From talking about the importance of performing one’s duty, to avenging the violation of a women’s honor, this epic covers it all.
This article would most obviously be ineffectual if I’d start listing out every episode aired on television. Rather, I wish to draw attention to one of the parts that is quite special to me.
The setting is a battlefield, with innumerable warriors lying dead, their dried blood now almost indistinguishable from the dark soil of Kurukshetra. The Pandavas, though having started with less Akshouhini military troops, now finally had an upper hand. It was the 17th day since the battle had begun and now it had almost ended. The only mighty Kauravas’ pawn that was yet to be eliminated was Karna.
For those unfamiliar with the epic, Karna was the most skilled archer in the entire Aryavart, even stronger than all the Pandavas; a follower of Dharma, yet a loyal friend to the sinful Duryodhan, the first of the Kauravas.
Having had to face discrimination all his life for being “born” into a lower caste and fighting for his rights to learn warfare, he was taken aback by the kind gesture of Duryodhan, who gave him a chance to challenge Arjun in a combat, whilst others had mocked him based on his birth.
Duryodhan’s gesture however, was most certainly a facade to get an unconquerable warrior on his side against his cousins, the Pandavas. But to Karna, it was an unresolvable debt.
But this mindset of his, is strongly confronted when he finally faces Arjun in the war on the fateful 17th day. And even before he has shot his first arrow, the wheels of his chariot falls into a ditch in the muddy ground.
That’s when Krishna- Arjun’s charioteer, mentor and friend, orders Arjun to fire his Anjalika Astra at the unarmed Karna, despite the fact that it was a clear violation of the rules of war.
In order to save himself, Karna tries to defend the attack, only to realize that he’s lost all his knowledge and skills. He stood there, his death in front of him, no weapons in his hand, retaining absolutely no knowledge of his training, which he had struggled day in and out to receive.
That’s when Krishna freezes the battlefield and has the most enthralling conversation with Karna.
He questions the motive behind Karna’s loyalty towards Duryodhan, to which Karna reminds him about Duryodhan’s grateful help.
Krishna however, is not impressed by that answer. He asks if Duryodhan improved the lives of all the lower castes after that. Did he bring the discrimination to an end and make it possible for all of Karna’s community to avail education? Did he work selflessly in the upbringing of his subjects, just like how he had altruistically helped Karna?
The answer was a clear no.
When the tearful Karna asks him as to why he’s forgotten everything he had learnt all these years, Krishna then raises questions about the motive behind him gaining his education. Did Karna work hard to help the lower rungs of the society or to avenge his own insults?

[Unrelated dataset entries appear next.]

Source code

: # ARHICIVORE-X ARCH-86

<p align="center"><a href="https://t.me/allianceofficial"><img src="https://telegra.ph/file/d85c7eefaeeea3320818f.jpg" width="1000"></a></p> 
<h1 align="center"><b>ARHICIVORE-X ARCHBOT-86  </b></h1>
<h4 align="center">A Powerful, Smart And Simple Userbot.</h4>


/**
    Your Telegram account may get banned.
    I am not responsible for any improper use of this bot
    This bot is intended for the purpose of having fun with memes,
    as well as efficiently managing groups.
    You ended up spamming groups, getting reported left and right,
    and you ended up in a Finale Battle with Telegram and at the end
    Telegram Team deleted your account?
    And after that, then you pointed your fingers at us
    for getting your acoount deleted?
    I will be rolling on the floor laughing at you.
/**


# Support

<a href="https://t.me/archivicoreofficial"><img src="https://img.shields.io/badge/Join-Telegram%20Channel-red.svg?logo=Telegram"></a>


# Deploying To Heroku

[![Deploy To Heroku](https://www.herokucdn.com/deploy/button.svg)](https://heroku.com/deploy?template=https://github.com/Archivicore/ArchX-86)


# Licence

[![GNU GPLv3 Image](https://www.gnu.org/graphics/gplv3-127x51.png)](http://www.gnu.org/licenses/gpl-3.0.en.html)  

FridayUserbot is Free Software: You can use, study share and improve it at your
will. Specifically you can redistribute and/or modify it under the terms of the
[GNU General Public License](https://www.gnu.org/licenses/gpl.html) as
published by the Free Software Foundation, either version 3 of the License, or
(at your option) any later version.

“When man associates knowledge to success and his hard work is driven only by an ulterior motive to be the best among everyone, his knowledge serves no purpose to the society. And yes, all your insults and struggles are justified, but you should have made it an opportunity to better the society. If someone as strong as you, would have dedicated your life to improve the oppressed sections of the society, countless lives could have been ameliorated.”
Krishna reminds him that he had the strength, the skill and even the experience of all the suppression. And he ended up giving all of that to Duryodhan’s aid instead, whose side had only Adharm and nothing else.

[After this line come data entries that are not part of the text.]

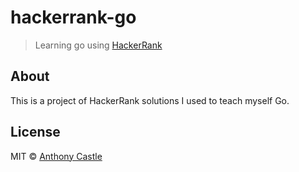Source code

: # hackerrank-go

> Learning go using [HackerRank](http://hackerrank.com)

## About

This is a project of HackerRank solutions I used to teach myself Go.

## License

MIT © [Anthony Castle](http://github.com/mrajo)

“You claim that the world has devoided you of all opportunities, but the ones you did recieve, you failed to use it to better the society. You still have time Karna, forget your sorrows and embrace your death to fulfill your greater purpose.”
More often than we like to admit, our actions are mostly driven by the craving for success, recognition and affluence. But it is very essential to remember that a man who lives for the society, tries to better it and does all that is in his hands to improve the lives of others, also benefits from his deeds. But if he only lives for himself, he often ends up becoming the harmful aspect that needs to be obliterated.
The world is said to recieve more anguish from capable men failing to act on issues that needs to be addressed rather than the ones who try to voluntarily cause harm.
A strong community can only be built if one thinks not just about himself but also the society around him, choosing to be an ally of good rather than evil and instead of taking cover by self pitying, work on developing one’s strengths to give back to the society.
Karna’s mistakes teach us to release ourselves from the pursuit of self seeking goals, let go of our personal worries and step out of our homes to better the world outside and embrace the common challenges that needs our backing. A strong community is only possible when the people living in it show their concern towards the needs and wishes of others over their own.